• TASK TO COMPLETE
Lift out, unaltered, the lines of the material below between the line holding "## Test Runner Options" and the line holding "### Functional Testing", counting both.

• SUPPLIED RECORDS
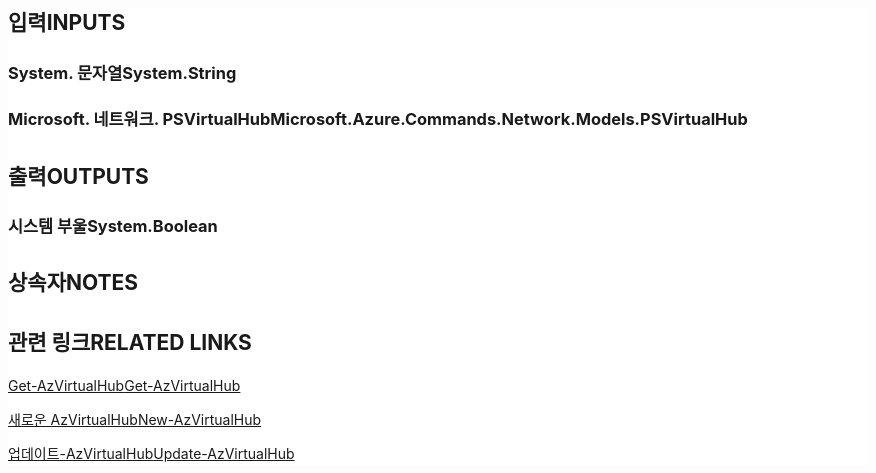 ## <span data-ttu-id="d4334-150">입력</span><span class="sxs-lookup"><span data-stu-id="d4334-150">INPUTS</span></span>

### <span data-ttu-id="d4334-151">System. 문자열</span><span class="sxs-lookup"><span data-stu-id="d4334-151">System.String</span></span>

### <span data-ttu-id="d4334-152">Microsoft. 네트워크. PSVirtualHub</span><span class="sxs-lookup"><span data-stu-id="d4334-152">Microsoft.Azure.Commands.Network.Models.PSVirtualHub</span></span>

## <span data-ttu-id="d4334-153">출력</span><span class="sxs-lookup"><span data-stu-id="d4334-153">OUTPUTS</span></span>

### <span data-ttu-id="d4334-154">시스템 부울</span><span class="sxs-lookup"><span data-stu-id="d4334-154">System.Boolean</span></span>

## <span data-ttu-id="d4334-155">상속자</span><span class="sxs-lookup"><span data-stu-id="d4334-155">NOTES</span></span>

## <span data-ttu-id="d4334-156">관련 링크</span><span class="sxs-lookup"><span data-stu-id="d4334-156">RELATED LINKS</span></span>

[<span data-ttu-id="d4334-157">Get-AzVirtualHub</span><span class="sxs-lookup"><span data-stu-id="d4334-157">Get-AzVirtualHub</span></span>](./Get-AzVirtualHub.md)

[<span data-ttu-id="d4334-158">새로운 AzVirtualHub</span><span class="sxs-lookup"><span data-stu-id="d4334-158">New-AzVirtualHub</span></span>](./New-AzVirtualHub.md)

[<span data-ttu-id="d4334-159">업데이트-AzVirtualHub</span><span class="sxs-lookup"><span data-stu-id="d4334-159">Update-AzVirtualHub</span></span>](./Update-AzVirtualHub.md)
--
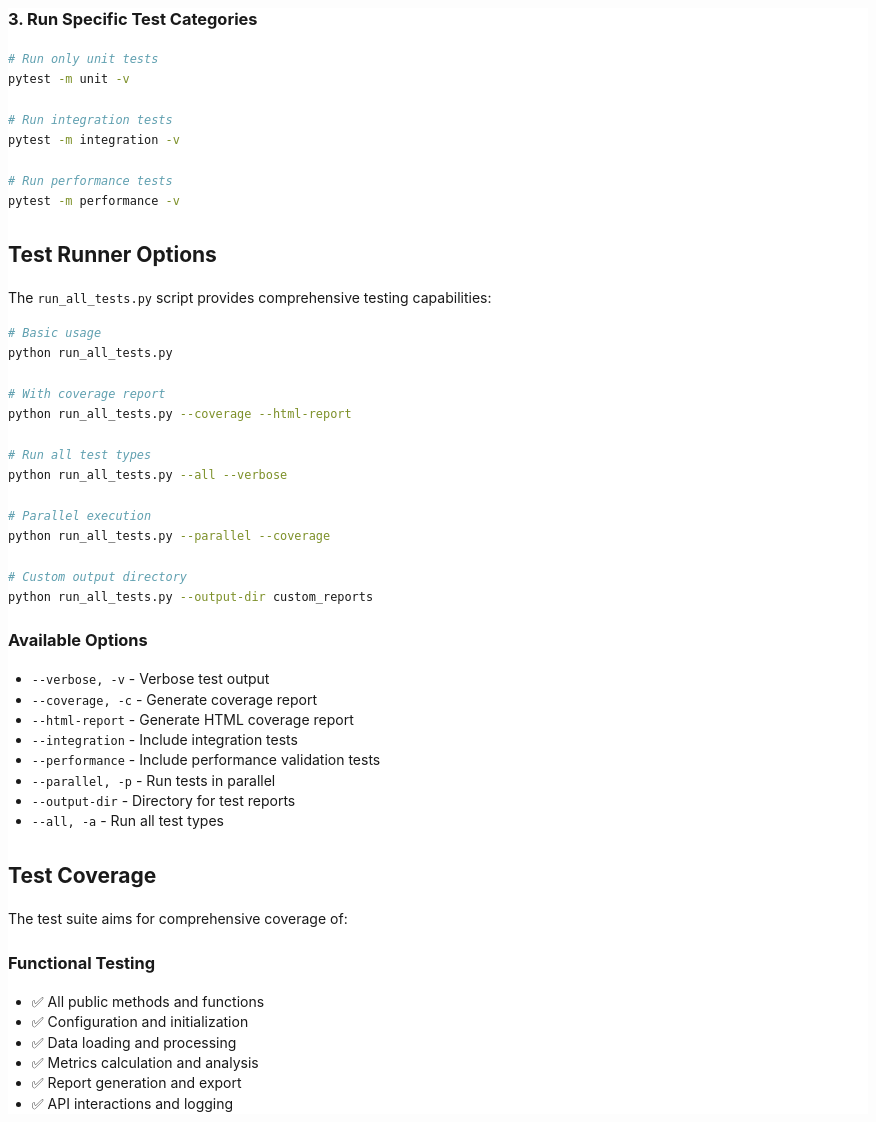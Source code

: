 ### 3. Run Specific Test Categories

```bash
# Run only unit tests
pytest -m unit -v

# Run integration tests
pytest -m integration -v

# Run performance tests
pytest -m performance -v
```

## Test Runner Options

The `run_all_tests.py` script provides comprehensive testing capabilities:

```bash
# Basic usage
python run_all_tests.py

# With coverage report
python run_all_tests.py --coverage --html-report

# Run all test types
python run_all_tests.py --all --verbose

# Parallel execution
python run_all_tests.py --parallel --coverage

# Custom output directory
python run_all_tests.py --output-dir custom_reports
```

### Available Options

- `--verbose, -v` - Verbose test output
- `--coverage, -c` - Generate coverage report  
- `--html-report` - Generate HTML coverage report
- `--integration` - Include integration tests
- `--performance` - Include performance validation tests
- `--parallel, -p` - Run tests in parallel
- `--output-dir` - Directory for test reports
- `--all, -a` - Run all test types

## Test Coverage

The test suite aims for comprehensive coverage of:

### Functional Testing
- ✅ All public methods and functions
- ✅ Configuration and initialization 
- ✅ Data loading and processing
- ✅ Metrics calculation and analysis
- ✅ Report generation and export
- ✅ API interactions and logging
==
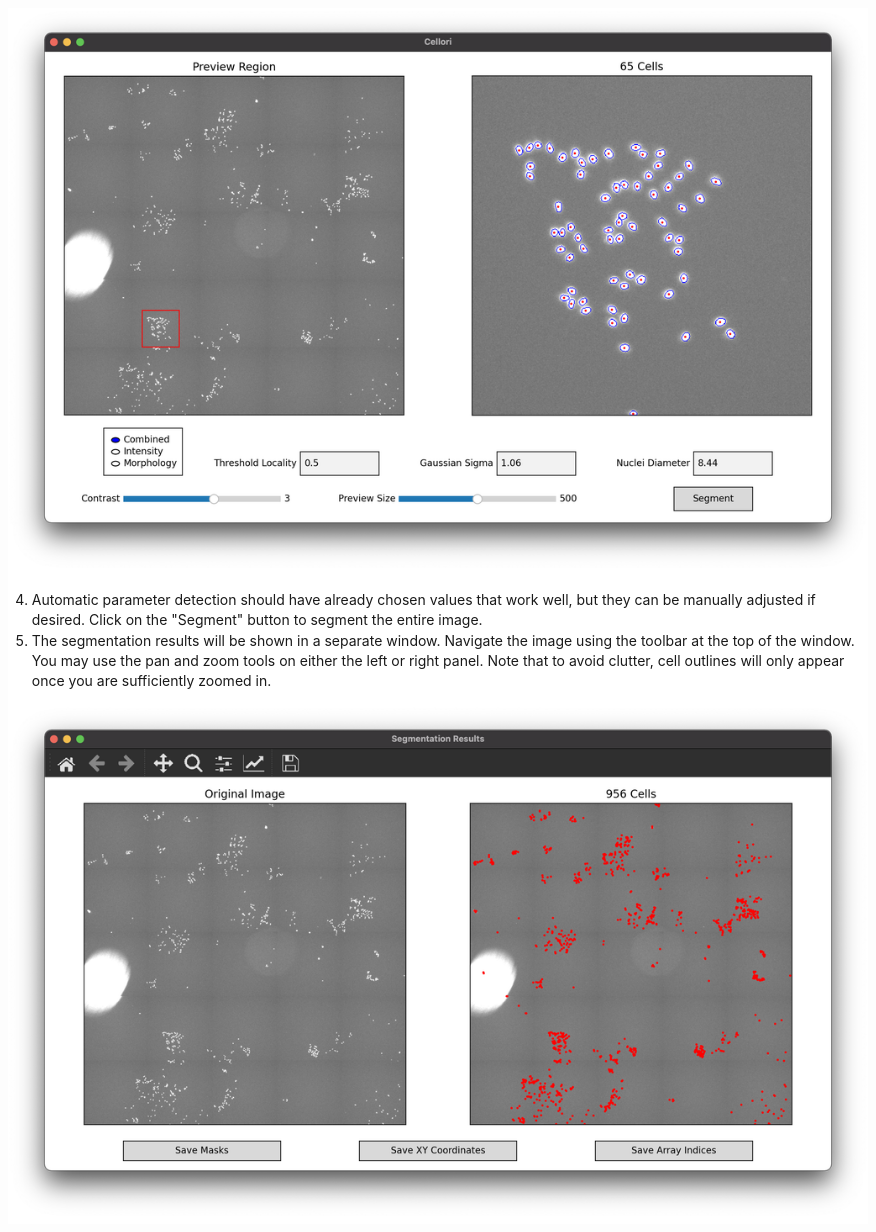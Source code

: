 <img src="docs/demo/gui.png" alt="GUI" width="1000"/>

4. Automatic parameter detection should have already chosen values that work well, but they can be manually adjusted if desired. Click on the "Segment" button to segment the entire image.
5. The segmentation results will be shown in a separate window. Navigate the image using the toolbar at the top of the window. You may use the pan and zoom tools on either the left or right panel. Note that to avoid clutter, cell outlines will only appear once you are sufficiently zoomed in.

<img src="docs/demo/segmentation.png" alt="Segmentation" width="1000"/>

• EXERCISE ANSWER
## Test Runner Options

The `run_all_tests.py` script provides comprehensive testing capabilities:

```bash
# Basic usage
python run_all_tests.py

# With coverage report
python run_all_tests.py --coverage --html-report

# Run all test types
python run_all_tests.py --all --verbose

# Parallel execution
python run_all_tests.py --parallel --coverage

# Custom output directory
python run_all_tests.py --output-dir custom_reports
```

### Available Options

- `--verbose, -v` - Verbose test output
- `--coverage, -c` - Generate coverage report  
- `--html-report` - Generate HTML coverage report
- `--integration` - Include integration tests
- `--performance` - Include performance validation tests
- `--parallel, -p` - Run tests in parallel
- `--output-dir` - Directory for test reports
- `--all, -a` - Run all test types

## Test Coverage

The test suite aims for comprehensive coverage of:

### Functional Testing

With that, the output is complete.